The Court noted that merger control proceedings are prospective in nature, involving comparison of the predicted post-merger market structure against the counterfactual (existing market structure). This makes the inquisitorial model particularly well-suited to merger hearings. The Court cited with approval the test in Public Protector v Mail and Guardian Ltd regarding investigations being conducted "with an open and inquiring mind," applying this to the Tribunal's merger assessment function. The Court observed that the Commission's investigation appeared to have been incomplete in certain respects, particularly regarding purchase-of-concentrate (POC) and offtake agreements with junior miners, but did not make definitive findings on this as it was not necessary for the disposition of the case. The Court expressed reluctance to impose rigid procedural requirements on the Tribunal, preferring to leave procedural matters to the Tribunal's discretion while establishing the principle that participation rights must be meaningful.

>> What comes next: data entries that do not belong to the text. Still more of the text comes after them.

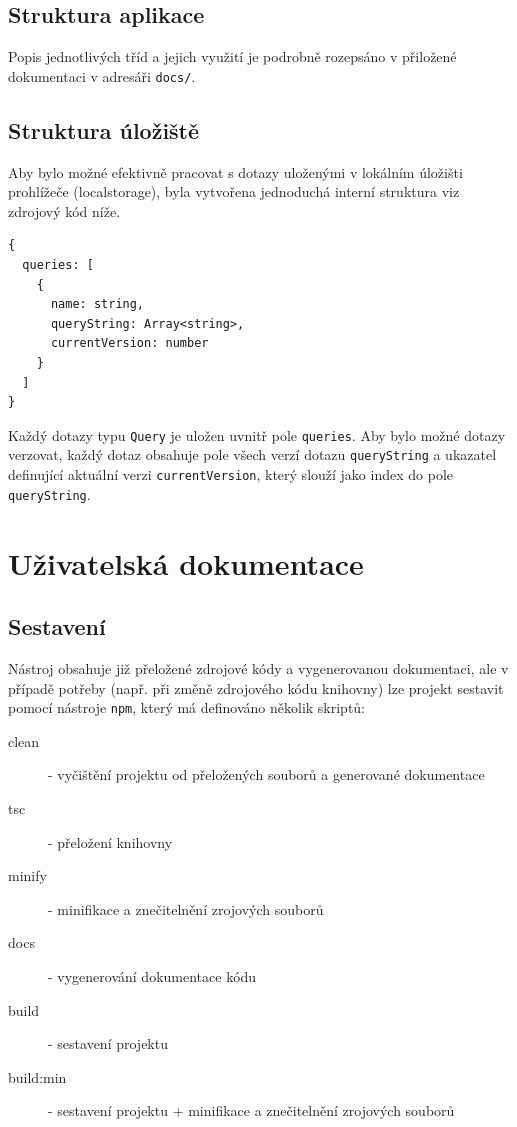 \documentclass[
12pt,
a4paper,
pdftex,
czech,
titlepage
]{article}
\begin{document}
\subsection{Struktura aplikace}
\label{sec:structure}

Popis jednotlivých tříd a jejich využití je podrobně rozepsáno v přiložené dokumentaci v adresáři \texttt{docs/}.

\subsection{Struktura úložiště}

Aby bylo možné efektivně pracovat s dotazy uloženými v lokálním úložišti prohlížeče (localstorage), byla vytvořena jednoduchá interní struktura viz zdrojový kód níže. 

\begin{Verbatim}[samepage=true]
{
  queries: [						
    {
      name: string,
      queryString: Array<string>,
      currentVersion: number
    }
  ]
}
\end{Verbatim}

Každý dotazy typu \texttt{Query} je uložen uvnitř pole \texttt{queries}. Aby bylo možné dotazy verzovat, každý dotaz obsahuje pole všech verzí dotazu \texttt{queryString} a ukazatel definující aktuální verzi \texttt{currentVersion}, který slouží jako index do pole \texttt{queryString}.

\section{Uživatelská dokumentace}

\subsection{Sestavení}
\label{sec:build}

Nástroj obsahuje již přeložené zdrojové kódy a vygenerovanou dokumentaci, ale v případě potřeby (např. při změně zdrojového kódu knihovny) lze projekt sestavit pomocí nástroje \texttt{npm}, který má definováno několik skriptů:

\begin{description}
    \item[clean] - vyčištění projektu od přeložených souborů a generované dokumentace
    \item[tsc] - přeložení knihovny
    \item[minify] - minifikace a znečitelnění zrojových souborů
    \item[docs] - vygenerování dokumentace kódu
    \item[build] - sestavení projektu
    \item[build:min] - sestavení projektu + minifikace a znečitelnění zrojových souborů
\end{description}
\end{document}
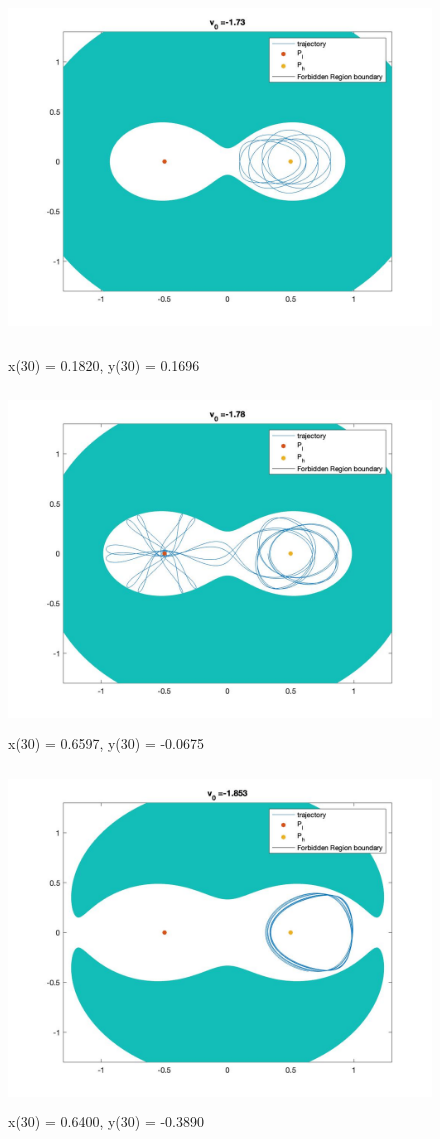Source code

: \documentclass[11pt]{article}
\begin{document}
\begin{figure}[H]
\includegraphics[width = 12cm, height =9cm]{Q3(3).jpg}
\caption{x(30) = 0.1820,  y(30) = 0.1696}
\includegraphics[width = 12cm, height =9cm]{Q3(4).jpg}
\caption{x(30) = 0.6597,  y(30) = -0.0675}
\end{figure}
\begin{figure}[H]
\includegraphics[width = 12cm, height =9cm]{Q3(5).jpg}
\caption{x(30) = 0.6400,  y(30) = -0.3890}
\end{figure}
\end{document}
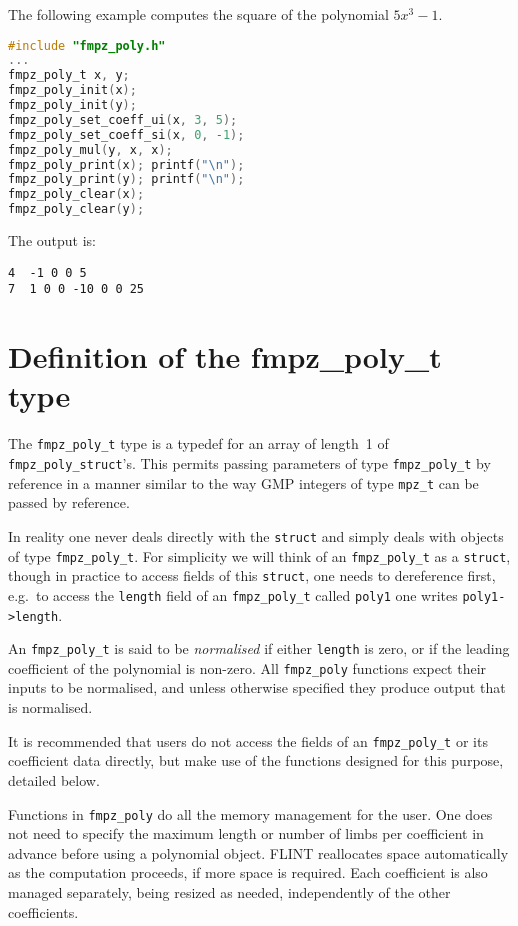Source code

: \documentclass[a4paper,10pt]{book}
\newcommand{\code}{\lstinline}
\begin{document}
The following example computes the square of the polynomial $5x^3 - 1$.
\begin{lstlisting}[language=c]
#include "fmpz_poly.h"
...
fmpz_poly_t x, y;
fmpz_poly_init(x);
fmpz_poly_init(y);
fmpz_poly_set_coeff_ui(x, 3, 5);
fmpz_poly_set_coeff_si(x, 0, -1);
fmpz_poly_mul(y, x, x);
fmpz_poly_print(x); printf("\n");
fmpz_poly_print(y); printf("\n");
fmpz_poly_clear(x);
fmpz_poly_clear(y);
\end{lstlisting}

The output is:
\begin{lstlisting}
4  -1 0 0 5
7  1 0 0 -10 0 0 25
\end{lstlisting}

\section{Definition of the fmpz\_poly\_t type}

The \code{fmpz_poly_t} type is a typedef for an array of length~1 of 
\code{fmpz_poly_struct}'s.  This permits passing parameters of type 
\code{fmpz_poly_t} by reference in a manner similar to the way GMP integers 
of type \code{mpz_t} can be passed by reference. 

In reality one never deals directly with the \code{struct} and simply deals 
with objects of type \code{fmpz_poly_t}.  For simplicity we will think of an 
\code{fmpz_poly_t} as a \code{struct}, though in practice to access fields 
of this \code{struct}, one needs to dereference first, e.g.\ to access the 
\code{length} field of an \code{fmpz_poly_t} called \code{poly1} one writes 
\code{poly1->length}. 

An \code{fmpz_poly_t} is said to be \emph{normalised} if either 
\code{length} is zero, or if the leading coefficient of the polynomial is 
non-zero.  All \code{fmpz_poly} functions expect their inputs to be 
normalised, and unless otherwise specified they produce output that is 
normalised. 

It is recommended that users do not access the fields of an 
\code{fmpz_poly_t} or its coefficient data directly, but make use of the 
functions designed for this purpose, detailed below.

Functions in \code{fmpz_poly} do all the memory management for the user. 
One does not need to specify the maximum length or number of limbs per 
coefficient in advance before using a polynomial object.  FLINT reallocates 
space automatically as the computation proceeds, if more space is required. 
Each coefficient is also managed separately, being resized as needed, 
independently of the other coefficients.
\end{document}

This case clarifies the nature and scope of participation rights under section 53(c) of the Competition Act. It establishes that participants have party status distinct from amici curiae, with concomitant procedural rights necessary for meaningful participation. The judgment emphasizes the Tribunal's inquisitorial mandate in merger proceedings and requires rational justification for any restrictions on participation rights. It provides guidance on balancing expedition against comprehensive inquiry in merger control. The case is significant for establishing that once a participant is admitted on specific theories of harm, the Tribunal must enable meaningful participation on those issues, including access to relevant portions of the Commission's record and the ability to apply for additional evidence where justified. It limits the Tribunal's discretion to impose arbitrary restrictions that would render participation "illusory."